La migrazione verso il cloud dei database aziendali impone una profonda revisione delle strategie di gestione dei dati.

Il cloud sta cambiando le architetture IT in profondità e nel percorso di trasformazione digitale che molte realtà stanno portando avanti, a un certo punto arriva il momento di mettere in discussione i modelli adottati e consolidati negli anni, se non nei decenni, relativi alle strutture dati finora utilizzate in azienda. Il cloud sta quindi ridisegnando profondamente l’approccio ai Dbms e di conseguenza anche le politiche e le strategie di data management.

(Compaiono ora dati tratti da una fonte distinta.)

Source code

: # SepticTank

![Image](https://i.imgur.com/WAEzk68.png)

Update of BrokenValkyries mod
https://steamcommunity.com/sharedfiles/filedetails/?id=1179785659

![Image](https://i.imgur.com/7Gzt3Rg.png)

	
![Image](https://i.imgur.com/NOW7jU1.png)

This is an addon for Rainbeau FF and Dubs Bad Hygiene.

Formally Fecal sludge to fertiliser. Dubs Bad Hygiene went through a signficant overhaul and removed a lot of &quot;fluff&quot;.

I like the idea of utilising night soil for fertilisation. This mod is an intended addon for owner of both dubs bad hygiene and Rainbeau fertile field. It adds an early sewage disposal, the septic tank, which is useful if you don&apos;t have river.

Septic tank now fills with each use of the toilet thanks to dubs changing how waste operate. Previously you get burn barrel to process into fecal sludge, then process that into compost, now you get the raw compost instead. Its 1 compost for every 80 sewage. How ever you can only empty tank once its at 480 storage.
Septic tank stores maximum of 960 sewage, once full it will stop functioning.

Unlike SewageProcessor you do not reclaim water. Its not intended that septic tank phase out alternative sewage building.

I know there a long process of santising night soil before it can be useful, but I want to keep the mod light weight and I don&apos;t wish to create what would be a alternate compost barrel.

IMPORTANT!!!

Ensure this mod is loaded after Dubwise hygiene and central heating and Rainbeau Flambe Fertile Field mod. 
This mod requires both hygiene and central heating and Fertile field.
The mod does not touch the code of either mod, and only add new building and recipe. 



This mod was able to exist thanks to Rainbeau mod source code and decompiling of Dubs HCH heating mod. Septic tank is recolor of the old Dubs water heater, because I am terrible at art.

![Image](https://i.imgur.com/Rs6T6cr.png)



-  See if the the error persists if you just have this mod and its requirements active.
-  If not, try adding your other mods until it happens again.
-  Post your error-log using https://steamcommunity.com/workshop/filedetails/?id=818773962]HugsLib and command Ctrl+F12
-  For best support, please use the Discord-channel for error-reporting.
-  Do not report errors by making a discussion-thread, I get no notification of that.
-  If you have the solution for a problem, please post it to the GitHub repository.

La ragione è presto detta, oggi più che mai la trasformazione digitale ha come traguardo l’azienda ‘data driven’, ossia un’impresa ‘moderna’ in grado di interpretare e generare nuovi business dalla molteplicità di dati che può raccogliere dalle vecchie e nuove attività che si svolgono al suo interno, ma che possono essere anche correlati con fonti di informazioni esterne. La ‘data driven company’ ha però bisogno di flessibilità, di rapidità e quindi anche di prestazioni che sono per forza molto più elevate di quelle del passato, e per soddisfare questa esigenza l’offerta oggi più che mai propone il cloud.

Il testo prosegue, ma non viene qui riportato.